Statement Presentation
The accompanying consolidated financial statements include the accounts of Apache Offshore Investment Partnership and Apache Offshore Petroleum Limited Partnership after elimination of intercompany balances and transactions.
Use of Estimates
The preparation of financial statements in conformity with accounting principles generally accepted in the United States and the disclosure of contingent assets and liabilities requires management to make estimates and assumptions that affect the reported amounts of assets and liabilities at the date of the financial statements and the reported amounts of revenues and expenses during the reporting period. The Partnership bases its estimates on historical experience and various other assumptions that are believed to be reasonable under the circumstances. The Partnership evaluates its estimates and assumptions on a regular basis. Actual results may differ from these estimates and assumptions used in preparation of its financial statements and changes in these estimates are recorded when known. Significant estimates with regard to these financial statements include the estimate of proved oil and gas reserve quantities and the related present value of estimated future net cash flows therefrom. (see the unaudited “Supplemental Oil and Gas Disclosures” below) and assessing asset retirement obligations (see Note 8 — Asset Retirement Obligation).
Cash Equivalents
The Partnership considers all highly liquid short-term investments with an original maturity of three months or less at the time of purchase to be cash equivalents. These investments are carried at cost, which approximates fair value. As of December 31, 2011 and 2010, the Partnership had $1.4 million and $3.0 million, respectively, of cash and cash equivalents.
Oil and Gas Properties
The Partnership follows the full-cost method of accounting for its investment in oil and gas properties for financial statement purposes. Under this method of accounting, the Partnership capitalizes all acquisition, exploration and development costs incurred for the purpose of finding oil and gas reserves. The amounts capitalized under this method include dry hole costs, leasehold costs, engineering, geological, exploration, development and other similar costs. Costs associated with production and administrative functions are expensed in the period incurred. The Partnership includes the present value of its dismantlement, restoration and abandonment costs within the capitalized oil and gas property balance as described in Note 8. Unless a significant portion of the Partnership’s reserve volumes are sold (greater than 25 percent), proceeds from the sale of oil and gas properties are accounted for as reductions to capitalized costs, and gains or losses are not recognized.

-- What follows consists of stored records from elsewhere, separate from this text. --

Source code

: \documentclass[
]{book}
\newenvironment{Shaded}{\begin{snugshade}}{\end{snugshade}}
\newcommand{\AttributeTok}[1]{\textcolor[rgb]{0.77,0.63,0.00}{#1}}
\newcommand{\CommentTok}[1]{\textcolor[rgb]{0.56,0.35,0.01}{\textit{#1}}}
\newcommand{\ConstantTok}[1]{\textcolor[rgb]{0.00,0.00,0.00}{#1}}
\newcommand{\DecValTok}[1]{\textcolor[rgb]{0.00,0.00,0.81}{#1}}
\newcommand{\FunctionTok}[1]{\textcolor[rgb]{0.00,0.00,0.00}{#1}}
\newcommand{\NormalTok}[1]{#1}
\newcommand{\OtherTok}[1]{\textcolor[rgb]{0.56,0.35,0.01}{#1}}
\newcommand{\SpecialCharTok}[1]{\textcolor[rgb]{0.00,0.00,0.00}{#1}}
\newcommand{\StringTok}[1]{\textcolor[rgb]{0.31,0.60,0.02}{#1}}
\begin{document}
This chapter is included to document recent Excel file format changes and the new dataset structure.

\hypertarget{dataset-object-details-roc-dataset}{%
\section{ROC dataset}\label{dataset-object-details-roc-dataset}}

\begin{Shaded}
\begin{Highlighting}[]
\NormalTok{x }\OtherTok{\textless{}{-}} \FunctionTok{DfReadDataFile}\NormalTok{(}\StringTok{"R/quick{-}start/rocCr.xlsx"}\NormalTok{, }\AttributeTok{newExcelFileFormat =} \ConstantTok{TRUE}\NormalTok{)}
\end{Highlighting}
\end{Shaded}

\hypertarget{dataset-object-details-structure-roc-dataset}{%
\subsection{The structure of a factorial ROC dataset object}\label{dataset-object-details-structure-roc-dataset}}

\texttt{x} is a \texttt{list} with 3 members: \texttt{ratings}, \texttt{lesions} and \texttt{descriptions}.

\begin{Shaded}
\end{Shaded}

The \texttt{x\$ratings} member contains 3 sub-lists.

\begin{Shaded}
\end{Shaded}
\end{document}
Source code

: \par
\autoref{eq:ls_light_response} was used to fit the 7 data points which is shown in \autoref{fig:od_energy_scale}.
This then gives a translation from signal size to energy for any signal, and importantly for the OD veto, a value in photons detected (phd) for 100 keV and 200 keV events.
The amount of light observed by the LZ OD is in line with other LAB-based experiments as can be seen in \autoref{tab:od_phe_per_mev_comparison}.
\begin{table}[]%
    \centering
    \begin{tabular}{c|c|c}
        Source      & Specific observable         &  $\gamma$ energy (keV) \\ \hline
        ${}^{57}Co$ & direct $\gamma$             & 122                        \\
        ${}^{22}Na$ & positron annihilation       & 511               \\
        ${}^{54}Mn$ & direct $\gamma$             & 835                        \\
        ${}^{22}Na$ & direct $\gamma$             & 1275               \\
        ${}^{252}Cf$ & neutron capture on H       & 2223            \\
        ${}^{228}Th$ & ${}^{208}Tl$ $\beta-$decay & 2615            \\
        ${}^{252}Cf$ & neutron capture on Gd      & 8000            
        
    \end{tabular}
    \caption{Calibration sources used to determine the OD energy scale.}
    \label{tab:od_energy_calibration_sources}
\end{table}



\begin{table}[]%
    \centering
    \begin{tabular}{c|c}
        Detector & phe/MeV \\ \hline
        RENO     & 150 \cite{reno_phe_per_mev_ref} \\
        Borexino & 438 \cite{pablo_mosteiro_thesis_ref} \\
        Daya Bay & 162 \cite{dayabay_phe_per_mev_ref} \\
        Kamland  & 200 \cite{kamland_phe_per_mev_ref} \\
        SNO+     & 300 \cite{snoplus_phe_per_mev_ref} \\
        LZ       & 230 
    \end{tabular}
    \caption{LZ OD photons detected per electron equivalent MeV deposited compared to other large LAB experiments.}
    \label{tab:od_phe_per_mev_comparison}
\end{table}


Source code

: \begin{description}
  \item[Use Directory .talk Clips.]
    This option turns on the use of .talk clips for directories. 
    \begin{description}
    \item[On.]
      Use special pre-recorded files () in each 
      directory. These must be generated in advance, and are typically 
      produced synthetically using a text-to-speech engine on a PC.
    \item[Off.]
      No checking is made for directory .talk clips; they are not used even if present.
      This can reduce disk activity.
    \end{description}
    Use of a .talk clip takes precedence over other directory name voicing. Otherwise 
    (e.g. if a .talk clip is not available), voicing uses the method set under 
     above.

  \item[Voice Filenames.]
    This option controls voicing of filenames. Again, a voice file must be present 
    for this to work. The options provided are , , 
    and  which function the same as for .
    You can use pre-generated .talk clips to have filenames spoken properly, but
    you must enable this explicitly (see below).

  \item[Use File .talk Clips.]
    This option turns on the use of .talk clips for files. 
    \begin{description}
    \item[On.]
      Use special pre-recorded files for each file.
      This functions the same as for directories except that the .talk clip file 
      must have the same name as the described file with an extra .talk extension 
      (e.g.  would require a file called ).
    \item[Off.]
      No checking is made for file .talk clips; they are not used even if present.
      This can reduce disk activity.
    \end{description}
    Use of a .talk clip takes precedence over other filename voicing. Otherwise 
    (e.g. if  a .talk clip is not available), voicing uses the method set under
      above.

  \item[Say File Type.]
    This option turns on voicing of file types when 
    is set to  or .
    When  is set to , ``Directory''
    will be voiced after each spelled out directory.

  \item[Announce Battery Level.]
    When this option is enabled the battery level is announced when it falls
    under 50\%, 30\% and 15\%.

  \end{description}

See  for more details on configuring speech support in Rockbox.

Capitalized costs of oil and gas properties are amortized on the future gross revenue method whereby depreciation, depletion and amortization (DD&A) expense is computed quarterly by dividing current period oil and gas sales by estimated future gross revenue from proved oil and gas reserves (including current period oil and gas sales) and applying the resulting rate to the net cost of evaluated oil and gas properties, including estimated future development costs.
Under the full-cost method of accounting, the Partnership limits the capitalized costs of proved oil and gas properties, net of accumulated DD&A, to the estimated future net cash flows from proved oil and gas reserves discounted at 10 percent, plus the lower of cost or fair value of unproved properties included in the costs being amortized, if any. This ceiling test is performed each quarter. If capitalized costs exceed this limit, the excess is charged to expense and reflected as additional DD&A in the accompanying statement of consolidated income. In 2009, the Partnership adopted U.S. Securities and Exchange Commission (SEC) Release 33-8995 and the amendments to Accounting Standards Codification (ASC) Topic 932 “Extractive Industries—Oil and Gas” (the Modernization Rules). Under the Modernization Rules, estimated future net cash flows are calculated using end-of-period costs and an unweighted arithmetic average of commodity prices in effect on the first day of each of the previous 12 months held flat for the life of the production, except where prices are defined by contractual arrangements. Prior to December 31, 2009, estimated future net cash flows were calculated using commodity prices in effect at the end of each quarter. The Partnership has not recorded any write-downs of capitalized costs for the three years presented. Please see “Future Net Cash Flows” in the Supplemental Oil and Gas Disclosures included in this Form 10-K for a discussion on calculation of estimated future net cash flows.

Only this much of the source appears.